Activity: All lines in the material below that contain "accessible" should be located and copied.

*** Opening of Source records ***

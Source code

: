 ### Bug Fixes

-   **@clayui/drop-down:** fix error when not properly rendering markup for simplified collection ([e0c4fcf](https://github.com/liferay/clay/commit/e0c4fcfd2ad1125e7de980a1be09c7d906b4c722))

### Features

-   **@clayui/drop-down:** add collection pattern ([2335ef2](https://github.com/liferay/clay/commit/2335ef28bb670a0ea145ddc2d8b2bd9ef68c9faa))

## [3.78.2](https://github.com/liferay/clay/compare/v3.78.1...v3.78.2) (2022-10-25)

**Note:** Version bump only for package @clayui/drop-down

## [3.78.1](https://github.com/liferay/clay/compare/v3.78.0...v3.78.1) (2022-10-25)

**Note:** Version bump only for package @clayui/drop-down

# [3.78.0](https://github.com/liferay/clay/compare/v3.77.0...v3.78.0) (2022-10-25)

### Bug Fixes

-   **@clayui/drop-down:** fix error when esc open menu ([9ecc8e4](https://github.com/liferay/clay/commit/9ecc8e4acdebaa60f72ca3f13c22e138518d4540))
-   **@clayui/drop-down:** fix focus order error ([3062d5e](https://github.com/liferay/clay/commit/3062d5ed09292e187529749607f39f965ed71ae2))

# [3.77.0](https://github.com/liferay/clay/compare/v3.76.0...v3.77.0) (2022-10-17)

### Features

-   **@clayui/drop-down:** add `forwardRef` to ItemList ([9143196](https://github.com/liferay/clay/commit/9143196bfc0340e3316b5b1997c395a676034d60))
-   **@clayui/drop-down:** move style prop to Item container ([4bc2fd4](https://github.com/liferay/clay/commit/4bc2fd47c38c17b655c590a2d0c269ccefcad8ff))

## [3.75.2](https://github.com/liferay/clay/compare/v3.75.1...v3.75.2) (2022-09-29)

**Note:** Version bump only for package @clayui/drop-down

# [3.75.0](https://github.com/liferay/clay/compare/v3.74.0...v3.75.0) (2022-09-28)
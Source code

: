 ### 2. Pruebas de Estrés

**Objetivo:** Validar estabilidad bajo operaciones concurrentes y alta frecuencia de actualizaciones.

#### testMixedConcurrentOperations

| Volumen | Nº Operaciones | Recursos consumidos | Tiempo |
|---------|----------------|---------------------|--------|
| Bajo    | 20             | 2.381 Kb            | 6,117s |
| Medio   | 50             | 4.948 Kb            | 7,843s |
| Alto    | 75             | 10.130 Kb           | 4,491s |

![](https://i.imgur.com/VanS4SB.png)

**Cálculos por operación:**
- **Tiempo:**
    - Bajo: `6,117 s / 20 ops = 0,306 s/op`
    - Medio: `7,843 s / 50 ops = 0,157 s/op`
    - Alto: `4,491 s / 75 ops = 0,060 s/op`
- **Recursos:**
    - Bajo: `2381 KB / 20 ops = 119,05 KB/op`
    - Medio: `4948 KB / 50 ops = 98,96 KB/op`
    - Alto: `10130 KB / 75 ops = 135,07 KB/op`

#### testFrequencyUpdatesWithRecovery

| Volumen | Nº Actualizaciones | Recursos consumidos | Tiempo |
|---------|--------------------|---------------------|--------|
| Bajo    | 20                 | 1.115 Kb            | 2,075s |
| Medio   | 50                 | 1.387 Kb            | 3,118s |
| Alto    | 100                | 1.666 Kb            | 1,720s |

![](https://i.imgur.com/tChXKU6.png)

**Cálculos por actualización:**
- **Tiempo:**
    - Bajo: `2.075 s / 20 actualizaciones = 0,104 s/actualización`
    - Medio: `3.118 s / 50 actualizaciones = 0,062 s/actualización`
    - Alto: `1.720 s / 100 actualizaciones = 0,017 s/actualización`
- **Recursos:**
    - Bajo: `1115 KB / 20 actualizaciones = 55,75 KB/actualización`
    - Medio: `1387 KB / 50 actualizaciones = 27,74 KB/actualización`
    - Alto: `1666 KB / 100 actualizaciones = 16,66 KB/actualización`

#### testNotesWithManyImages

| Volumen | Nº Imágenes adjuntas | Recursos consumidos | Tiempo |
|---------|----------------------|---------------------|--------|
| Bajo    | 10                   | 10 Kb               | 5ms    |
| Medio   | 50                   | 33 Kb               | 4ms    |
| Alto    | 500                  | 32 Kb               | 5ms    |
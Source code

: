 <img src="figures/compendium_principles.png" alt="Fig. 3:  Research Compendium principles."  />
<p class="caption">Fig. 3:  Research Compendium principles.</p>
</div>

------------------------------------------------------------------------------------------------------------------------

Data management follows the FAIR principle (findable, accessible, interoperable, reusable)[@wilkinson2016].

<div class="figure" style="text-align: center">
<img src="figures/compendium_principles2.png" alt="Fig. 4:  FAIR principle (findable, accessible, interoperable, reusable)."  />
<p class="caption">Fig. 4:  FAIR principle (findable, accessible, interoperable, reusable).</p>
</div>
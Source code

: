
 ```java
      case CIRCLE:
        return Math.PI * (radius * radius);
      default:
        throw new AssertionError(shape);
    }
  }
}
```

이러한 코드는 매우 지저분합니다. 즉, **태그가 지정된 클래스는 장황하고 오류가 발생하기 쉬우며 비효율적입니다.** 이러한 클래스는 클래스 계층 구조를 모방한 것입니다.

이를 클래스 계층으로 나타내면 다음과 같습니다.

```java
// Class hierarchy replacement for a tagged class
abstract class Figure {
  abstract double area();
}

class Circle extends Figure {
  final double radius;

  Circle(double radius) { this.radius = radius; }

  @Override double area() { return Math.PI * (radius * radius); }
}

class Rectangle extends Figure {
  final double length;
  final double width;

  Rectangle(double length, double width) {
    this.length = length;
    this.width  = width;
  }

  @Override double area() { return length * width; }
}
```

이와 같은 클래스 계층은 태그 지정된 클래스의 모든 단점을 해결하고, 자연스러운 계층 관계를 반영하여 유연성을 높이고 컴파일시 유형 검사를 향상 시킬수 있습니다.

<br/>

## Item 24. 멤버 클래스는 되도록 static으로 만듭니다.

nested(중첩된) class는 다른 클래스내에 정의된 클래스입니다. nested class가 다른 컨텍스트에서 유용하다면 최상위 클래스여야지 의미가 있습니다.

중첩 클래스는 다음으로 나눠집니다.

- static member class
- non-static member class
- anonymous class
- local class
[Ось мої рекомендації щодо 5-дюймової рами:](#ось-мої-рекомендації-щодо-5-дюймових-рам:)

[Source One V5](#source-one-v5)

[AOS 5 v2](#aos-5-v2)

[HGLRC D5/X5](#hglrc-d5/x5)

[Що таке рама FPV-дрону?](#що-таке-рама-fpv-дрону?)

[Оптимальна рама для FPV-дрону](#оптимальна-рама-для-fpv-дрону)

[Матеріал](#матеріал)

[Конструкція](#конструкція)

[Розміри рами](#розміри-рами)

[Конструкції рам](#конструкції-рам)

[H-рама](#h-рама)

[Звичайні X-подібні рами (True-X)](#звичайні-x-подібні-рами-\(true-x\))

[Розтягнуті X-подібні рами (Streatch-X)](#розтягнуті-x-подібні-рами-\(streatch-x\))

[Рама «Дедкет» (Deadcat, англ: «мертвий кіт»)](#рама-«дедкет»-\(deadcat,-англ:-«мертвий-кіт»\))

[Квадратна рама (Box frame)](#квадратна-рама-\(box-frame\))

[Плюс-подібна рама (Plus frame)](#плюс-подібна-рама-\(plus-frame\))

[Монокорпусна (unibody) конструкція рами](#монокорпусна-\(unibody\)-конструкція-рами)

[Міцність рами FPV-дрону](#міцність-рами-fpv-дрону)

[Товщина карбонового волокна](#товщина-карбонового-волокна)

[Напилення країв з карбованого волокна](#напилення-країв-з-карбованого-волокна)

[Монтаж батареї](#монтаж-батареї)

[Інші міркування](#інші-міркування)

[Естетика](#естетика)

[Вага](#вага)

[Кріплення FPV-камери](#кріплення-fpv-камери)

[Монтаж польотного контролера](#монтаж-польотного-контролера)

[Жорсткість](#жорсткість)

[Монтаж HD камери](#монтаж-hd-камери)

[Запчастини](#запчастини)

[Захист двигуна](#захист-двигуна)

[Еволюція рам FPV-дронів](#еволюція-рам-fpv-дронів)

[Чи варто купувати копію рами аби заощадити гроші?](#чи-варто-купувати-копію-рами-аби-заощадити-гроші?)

*** Close of Source records ***

Answer:
Data management follows the FAIR principle (findable, accessible, interoperable, reusable)[@wilkinson2016].
<img src="figures/compendium_principles2.png" alt="Fig. 4:  FAIR principle (findable, accessible, interoperable, reusable)."  />
<p class="caption">Fig. 4:  FAIR principle (findable, accessible, interoperable, reusable).</p>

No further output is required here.